I vote parenting tool, but the necessity of it depends on the situation.
In the first situation, the mom was obviously lazy and, well, not fit to be a mom--who drags their kid through a store???

My son walked at 8 months, by 10 months he pitched a fit when I put him in a stroller. He wanted to walk and the walking was good for him, but at 10 months he was so short that to hold his hand I had to been over quite a bit, which hurt, and I couldn't depend on a child that young to stay by my side while I shopped. We really didn't use it that often, but I used it shopping because it was impossible for me to watch him and focus on what I was purchasing. After a while, he liked the stroller again, and it was almost obsolete, but then when he out grew the stroller we found a new use for it in airports and crowded markets. I know it is rare, but those are easy places for kids to get snatched. Almost all stranger abductions happen in crowded places where parents are distracted, like airports, malls, and markets.

[deleted account]

Child "leashes" has its time & place. While I never used one on my son, it was something I heavily considered. He was a RUNNER, and he never sat in a stroller.

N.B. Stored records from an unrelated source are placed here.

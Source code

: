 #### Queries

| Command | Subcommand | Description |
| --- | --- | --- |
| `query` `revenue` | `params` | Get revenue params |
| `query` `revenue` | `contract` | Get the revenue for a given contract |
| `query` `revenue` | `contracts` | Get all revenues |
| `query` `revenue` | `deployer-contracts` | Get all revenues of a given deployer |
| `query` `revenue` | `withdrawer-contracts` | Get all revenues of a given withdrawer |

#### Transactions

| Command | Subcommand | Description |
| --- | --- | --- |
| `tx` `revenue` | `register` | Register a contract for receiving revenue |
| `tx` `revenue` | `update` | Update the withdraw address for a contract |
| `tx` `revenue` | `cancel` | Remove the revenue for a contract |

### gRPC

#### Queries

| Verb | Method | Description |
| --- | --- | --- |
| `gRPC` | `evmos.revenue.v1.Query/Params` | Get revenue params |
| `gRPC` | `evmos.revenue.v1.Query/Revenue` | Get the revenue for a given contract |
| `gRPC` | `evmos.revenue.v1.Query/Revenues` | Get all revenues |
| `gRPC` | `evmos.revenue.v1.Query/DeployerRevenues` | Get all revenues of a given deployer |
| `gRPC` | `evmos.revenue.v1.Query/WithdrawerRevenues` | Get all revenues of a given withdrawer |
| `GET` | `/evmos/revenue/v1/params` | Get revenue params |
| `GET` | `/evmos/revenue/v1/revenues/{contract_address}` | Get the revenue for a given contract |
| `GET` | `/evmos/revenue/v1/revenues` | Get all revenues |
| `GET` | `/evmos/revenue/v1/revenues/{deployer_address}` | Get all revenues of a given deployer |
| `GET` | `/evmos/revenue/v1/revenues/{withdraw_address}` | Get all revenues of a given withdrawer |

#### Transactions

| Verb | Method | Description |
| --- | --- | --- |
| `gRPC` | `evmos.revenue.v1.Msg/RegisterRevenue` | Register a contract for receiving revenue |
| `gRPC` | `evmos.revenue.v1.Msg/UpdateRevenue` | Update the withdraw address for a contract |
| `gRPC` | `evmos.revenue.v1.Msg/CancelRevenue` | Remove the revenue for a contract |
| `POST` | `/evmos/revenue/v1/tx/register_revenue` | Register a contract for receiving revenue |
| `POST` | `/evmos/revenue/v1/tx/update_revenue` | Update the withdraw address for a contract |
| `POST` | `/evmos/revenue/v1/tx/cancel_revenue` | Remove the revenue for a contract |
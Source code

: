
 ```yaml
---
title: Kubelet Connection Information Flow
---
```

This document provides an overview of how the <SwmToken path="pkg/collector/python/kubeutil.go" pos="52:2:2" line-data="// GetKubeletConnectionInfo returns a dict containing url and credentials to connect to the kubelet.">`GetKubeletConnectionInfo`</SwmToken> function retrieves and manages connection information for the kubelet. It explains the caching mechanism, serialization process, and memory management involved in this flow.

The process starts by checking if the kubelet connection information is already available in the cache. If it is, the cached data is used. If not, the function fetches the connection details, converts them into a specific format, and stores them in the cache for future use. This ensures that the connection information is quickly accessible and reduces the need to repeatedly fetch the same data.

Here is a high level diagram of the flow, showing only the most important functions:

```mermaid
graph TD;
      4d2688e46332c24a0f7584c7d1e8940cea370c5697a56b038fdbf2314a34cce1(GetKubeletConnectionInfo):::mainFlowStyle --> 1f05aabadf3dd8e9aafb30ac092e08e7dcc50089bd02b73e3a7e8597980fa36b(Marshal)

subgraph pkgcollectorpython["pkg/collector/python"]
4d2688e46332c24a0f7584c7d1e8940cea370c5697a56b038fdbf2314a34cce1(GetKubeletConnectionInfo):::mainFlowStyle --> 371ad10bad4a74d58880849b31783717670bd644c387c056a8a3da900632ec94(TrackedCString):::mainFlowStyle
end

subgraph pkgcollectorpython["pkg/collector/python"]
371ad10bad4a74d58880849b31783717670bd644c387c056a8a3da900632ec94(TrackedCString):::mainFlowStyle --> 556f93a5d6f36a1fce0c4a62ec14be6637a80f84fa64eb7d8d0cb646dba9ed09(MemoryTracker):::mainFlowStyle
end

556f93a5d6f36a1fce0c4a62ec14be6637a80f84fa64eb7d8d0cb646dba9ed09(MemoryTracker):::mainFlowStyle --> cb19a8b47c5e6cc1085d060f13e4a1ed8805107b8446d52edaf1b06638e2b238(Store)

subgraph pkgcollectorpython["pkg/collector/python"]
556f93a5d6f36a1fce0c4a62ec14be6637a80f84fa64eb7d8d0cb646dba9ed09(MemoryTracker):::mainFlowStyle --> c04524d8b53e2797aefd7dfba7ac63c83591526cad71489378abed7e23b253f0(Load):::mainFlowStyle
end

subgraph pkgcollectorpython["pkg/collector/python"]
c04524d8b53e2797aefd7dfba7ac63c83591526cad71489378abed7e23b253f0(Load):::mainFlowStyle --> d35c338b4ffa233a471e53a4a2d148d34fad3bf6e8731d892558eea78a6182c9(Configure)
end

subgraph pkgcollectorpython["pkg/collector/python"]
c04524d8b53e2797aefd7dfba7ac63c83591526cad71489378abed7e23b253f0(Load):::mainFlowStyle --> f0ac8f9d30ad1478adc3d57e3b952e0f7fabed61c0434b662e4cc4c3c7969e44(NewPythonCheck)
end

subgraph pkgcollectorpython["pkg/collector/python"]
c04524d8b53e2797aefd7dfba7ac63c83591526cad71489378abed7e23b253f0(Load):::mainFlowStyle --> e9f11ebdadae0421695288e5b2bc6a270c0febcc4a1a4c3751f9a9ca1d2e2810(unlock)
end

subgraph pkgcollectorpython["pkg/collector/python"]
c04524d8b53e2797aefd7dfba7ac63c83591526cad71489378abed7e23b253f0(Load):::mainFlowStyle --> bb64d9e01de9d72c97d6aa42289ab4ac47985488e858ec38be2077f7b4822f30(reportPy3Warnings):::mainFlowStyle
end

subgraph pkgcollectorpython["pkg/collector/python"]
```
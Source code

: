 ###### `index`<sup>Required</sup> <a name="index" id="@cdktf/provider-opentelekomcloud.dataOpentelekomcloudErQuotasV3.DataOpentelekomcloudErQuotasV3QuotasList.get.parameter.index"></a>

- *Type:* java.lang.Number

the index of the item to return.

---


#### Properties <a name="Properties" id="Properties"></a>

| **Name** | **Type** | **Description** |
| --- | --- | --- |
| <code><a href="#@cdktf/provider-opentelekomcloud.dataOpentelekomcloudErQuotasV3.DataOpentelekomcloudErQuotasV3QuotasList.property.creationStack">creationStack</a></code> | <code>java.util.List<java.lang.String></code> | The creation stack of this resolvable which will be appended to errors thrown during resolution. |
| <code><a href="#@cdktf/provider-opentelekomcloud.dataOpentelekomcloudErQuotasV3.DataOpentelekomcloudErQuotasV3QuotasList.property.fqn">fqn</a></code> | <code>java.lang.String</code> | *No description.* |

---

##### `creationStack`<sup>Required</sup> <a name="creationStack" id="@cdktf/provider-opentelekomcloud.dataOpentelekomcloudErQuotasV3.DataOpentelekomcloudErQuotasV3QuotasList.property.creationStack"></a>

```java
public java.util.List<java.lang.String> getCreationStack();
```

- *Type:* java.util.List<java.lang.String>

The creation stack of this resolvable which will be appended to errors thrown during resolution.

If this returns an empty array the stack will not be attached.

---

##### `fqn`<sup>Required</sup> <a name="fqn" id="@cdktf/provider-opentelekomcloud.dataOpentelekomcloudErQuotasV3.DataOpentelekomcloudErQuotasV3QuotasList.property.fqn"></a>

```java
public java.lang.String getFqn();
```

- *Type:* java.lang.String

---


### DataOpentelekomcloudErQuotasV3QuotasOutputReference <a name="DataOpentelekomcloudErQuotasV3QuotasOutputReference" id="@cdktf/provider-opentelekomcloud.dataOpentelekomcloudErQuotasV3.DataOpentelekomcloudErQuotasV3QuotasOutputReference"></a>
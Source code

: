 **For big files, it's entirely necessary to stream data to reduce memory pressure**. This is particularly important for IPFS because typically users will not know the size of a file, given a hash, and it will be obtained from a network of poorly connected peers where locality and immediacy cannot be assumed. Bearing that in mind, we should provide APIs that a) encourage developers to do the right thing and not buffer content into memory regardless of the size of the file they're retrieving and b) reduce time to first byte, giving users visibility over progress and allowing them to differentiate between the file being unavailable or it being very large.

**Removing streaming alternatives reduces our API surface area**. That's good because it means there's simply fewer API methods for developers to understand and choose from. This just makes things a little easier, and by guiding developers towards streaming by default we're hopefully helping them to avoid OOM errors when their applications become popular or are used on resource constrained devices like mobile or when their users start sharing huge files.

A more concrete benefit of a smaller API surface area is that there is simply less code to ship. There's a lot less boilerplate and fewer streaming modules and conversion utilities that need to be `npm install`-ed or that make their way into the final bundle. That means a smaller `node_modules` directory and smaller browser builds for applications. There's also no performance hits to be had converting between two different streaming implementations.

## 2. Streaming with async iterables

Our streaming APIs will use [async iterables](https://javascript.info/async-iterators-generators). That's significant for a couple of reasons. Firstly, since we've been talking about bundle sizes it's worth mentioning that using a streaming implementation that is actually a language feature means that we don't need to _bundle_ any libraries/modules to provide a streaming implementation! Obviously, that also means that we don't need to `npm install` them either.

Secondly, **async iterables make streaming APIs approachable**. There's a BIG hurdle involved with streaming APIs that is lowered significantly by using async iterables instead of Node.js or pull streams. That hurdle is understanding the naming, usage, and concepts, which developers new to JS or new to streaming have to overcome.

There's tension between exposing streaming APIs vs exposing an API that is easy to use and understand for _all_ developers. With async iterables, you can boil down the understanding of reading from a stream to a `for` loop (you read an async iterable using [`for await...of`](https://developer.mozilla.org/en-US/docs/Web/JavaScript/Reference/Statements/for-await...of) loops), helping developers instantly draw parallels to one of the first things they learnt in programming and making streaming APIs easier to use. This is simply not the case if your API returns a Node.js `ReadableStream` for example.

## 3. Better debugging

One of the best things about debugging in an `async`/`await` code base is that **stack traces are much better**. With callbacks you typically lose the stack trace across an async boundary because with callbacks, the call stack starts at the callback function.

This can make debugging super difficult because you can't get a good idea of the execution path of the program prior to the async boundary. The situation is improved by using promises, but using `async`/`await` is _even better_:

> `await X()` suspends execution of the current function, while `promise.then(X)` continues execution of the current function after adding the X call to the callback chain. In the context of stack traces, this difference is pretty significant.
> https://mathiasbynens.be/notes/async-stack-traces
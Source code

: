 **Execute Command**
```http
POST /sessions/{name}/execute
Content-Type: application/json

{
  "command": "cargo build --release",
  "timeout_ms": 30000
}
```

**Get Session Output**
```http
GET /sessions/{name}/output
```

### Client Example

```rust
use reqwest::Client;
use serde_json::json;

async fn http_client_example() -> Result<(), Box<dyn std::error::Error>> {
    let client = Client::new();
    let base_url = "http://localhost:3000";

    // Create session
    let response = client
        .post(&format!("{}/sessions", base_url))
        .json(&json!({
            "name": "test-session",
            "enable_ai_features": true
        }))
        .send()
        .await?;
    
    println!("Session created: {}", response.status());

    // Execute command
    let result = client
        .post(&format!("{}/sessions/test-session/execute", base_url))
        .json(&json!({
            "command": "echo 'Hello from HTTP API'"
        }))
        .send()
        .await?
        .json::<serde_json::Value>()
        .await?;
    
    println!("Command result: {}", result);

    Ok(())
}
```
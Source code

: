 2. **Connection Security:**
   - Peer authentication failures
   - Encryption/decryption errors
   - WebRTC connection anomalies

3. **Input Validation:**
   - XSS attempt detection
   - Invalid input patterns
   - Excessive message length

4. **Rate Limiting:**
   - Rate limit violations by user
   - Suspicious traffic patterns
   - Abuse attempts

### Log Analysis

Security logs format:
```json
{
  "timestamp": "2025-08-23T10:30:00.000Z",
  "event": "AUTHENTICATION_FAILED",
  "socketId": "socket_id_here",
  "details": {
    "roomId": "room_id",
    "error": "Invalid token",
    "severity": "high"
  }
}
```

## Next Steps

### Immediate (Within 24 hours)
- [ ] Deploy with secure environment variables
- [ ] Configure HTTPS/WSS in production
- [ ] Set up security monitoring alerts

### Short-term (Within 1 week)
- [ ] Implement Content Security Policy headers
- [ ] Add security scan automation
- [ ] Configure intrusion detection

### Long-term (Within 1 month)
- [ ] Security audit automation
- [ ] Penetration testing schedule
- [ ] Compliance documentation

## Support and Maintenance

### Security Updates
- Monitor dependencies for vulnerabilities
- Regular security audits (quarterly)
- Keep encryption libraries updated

He hated to be carried, and never walked "nice" holding Mommy's hand. Matthew always wanted his freedom. I also lost him once at a very crowded event at a large park. With that being said, every kid is different and every situation is different. I do know that a friend of mine used a child leash for her older autistic son. But like the comment above about using the leash as a teaching tooo, I don't have a problem with. A parent literally dragging a child on it, well then yeah, I have a problem with parenting techniques.

[deleted account]

I think it all depends on how its used. Personally, I will consider getting one once my daughter starts walking. If she's a "lets run away from mummy" kinda kid, I'll get one in a heartbeat. HOWEVER, it would only be used in conjuction with teaching her safety and listening to me. It will be a fail safe not the thing I rely solely on.